How to recover lost stash in Git
Recovering lost Git stashes is possible even after dropping or clearing stashes using reflog and fsck commands. As the creator of CoreUI with over 25 years of software development experience, I’ve recovered numerous accidentally dropped stashes. Git retains stashed changes as dangling commits for a period, allowing recovery after stash drop or clear operations. This approach ensures no work is permanently lost when stashes are accidentally removed.
Use git reflog and git fsck to find and recover dropped or cleared stashes.

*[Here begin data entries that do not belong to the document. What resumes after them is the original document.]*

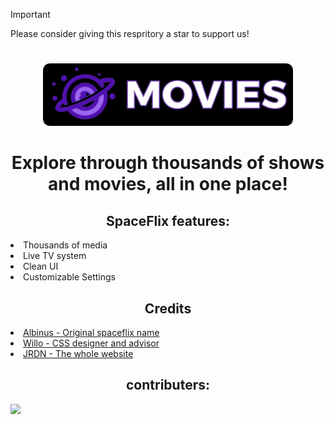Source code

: > [!IMPORTANT]
> Please consider giving this respritory a star to support us!
# 
<p align="center"><img src="https://github.com/GalacticNetwork/spaceflix-v2/blob/main/image/logobanner.png?raw=true" height="100">
</p>

<h1 align="center">Explore through thousands of shows and movies, all in one place!</h1>
<h2 align="center">SpaceFlix features:</h2>
<li>Thousands of media</li>
<li>Live TV system</li>
<li>Clean UI</li>
<li>Customizable Settings</li>
<h2 align="center">Credits</h2>
<li><a href="//github.com/albibos">Albinus - Original spaceflix name</a></li>
<li><a href="//github.com/willoo0">Willo - CSS designer and advisor</a></li>
<li><a href="//github.com/JustJxrdanWasDefinetlyTaken">JRDN - The whole website</a></li>
<h2 align="center">contributers:</h2>
<a target="_blank" href="https://github.com/GalacticNetwork/jordansmathwork-v6/graphs/contributors">
  <img src="https://contrib.rocks/image?repo=GalacticNetwork/jordansmathwork-v6" />
</a>
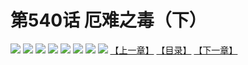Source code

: # 第540话 厄难之毒（下）
![](https://mhpic.xiaomingtaiji.net/comic/D/斗破苍穹拆分版/540话/1.jpg-zymk.middle.webp)
![](https://mhpic.xiaomingtaiji.net/comic/D/斗破苍穹拆分版/540话/2.jpg-zymk.middle.webp)
![](https://mhpic.xiaomingtaiji.net/comic/D/斗破苍穹拆分版/540话/3.jpg-zymk.middle.webp)
![](https://mhpic.xiaomingtaiji.net/comic/D/斗破苍穹拆分版/540话/4.jpg-zymk.middle.webp)
![](https://mhpic.xiaomingtaiji.net/comic/D/斗破苍穹拆分版/540话/5.jpg-zymk.middle.webp)
![](https://mhpic.xiaomingtaiji.net/comic/D/斗破苍穹拆分版/540话/6.jpg-zymk.middle.webp)
![](https://mhpic.xiaomingtaiji.net/comic/D/斗破苍穹拆分版/540话/7.jpg-zymk.middle.webp)
![](https://mhpic.xiaomingtaiji.net/comic/D/斗破苍穹拆分版/540话/8.jpg-zymk.middle.webp)
[【上一章】](./539.md)
[【目录】](./README.md)
[【下一章】](./541.md)
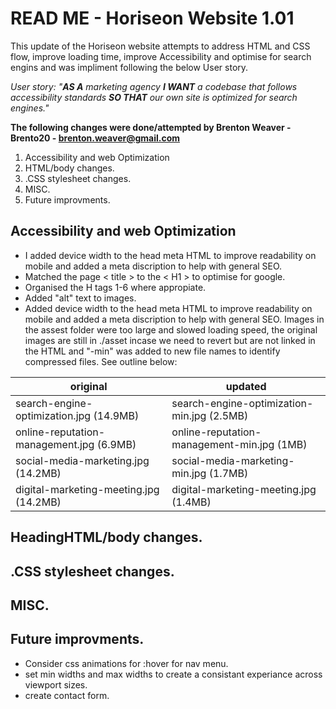 # READ ME - Horiseon Website 1.01



This update of the Horiseon website attempts to address HTML and CSS flow, improve loading time, improve Accessibility and optimise for search engins and was impliment following the below User story.

*User story: "**AS A** marketing agency **I WANT** a codebase that follows accessibility standards **SO THAT** our own site is optimized for search engines."*

**The following changes were done/attempted by Brenton Weaver - Brento20 - brenton.weaver@gmail.com**

 1. Accessibility and web Optimization
 2. HTML/body changes.
 3. .CSS stylesheet changes.
 4. MISC.
 5. Future improvments.

## Accessibility and web Optimization 

 - I added device width to the head meta HTML to improve readability on mobile and added a meta discription to help with general SEO. 
 - Matched the page < title > to the < H1 > to optimise for google.
 - Organised the H tags 1-6 where appropiate.
 - Added "alt" text to images.
- Added device width to the head meta HTML to improve readability on mobile and added a meta discription to help with general SEO. Images in the assest folder were too large and slowed loading speed, the original images are still in ./asset incase we need to revert but are not linked in the HTML and "-min" was added to new file names to identify compressed files.
See outline below:


|original| updated |
|--|--|
|search-engine-optimization.jpg (14.9MB) | search-engine-optimization-min.jpg (2.5MB)|
|online-reputation-management.jpg (6.9MB) | online-reputation-management-min.jpg (1MB) |
|social-media-marketing.jpg (14.2MB)| social-media-marketing-min.jpg (1.7MB)|
| digital-marketing-meeting.jpg (14.2MB) | digital-marketing-meeting.jpg (1.4MB)|

## HeadingHTML/body changes.

## .CSS stylesheet changes.

## MISC.

## Future improvments.

- Consider css animations for :hover for nav menu.
- set min widths and max widths to create a consistant experiance across viewport sizes.
- create contact form.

Recover recently dropped stash:
# You dropped a stash
git stash drop stash@{0}
# View reflog for stash operations
git reflog | grep stash
# Output shows:
# abc1234 refs/stash@{0}: WIP on main: commit message
# def5678 refs/stash@{1}: WIP on main: previous stash
# Apply the dropped stash
git stash apply abc1234
# Or create branch
git branch recovered-stash abc1234
Recover after stash clear:
# You cleared all stashes
git stash clear
# Find stash commits in reflog
git fsck --unreachable | grep commit
# Output shows dangling commits
# unreachable commit abc1234...
# unreachable commit def5678...
# Check each commit
git show abc1234
# If it's your stash, apply it
git stash apply abc1234
List all lost stashes:
# Find all dangling commits
git fsck --no-reflog | grep commit | awk '{print $3}'
# Script to check each one
for commit in $(git fsck --no-reflog | grep commit | awk '{print $3}'); do
echo "=== $commit ==="
git log -1 --oneline $commit
done
# Apply the right one
git stash apply <commit-hash>
Best Practice Note
Git stash commits remain available for recovery for 90 days by default. Use git reflog to find recently dropped stashes. Use git fsck when stash was cleared. Create branches from recovered stashes for safety. Check stash content with git show before applying. This is how we recover stashes in CoreUI development—using reflog and fsck to restore accidentally dropped work without permanent data loss.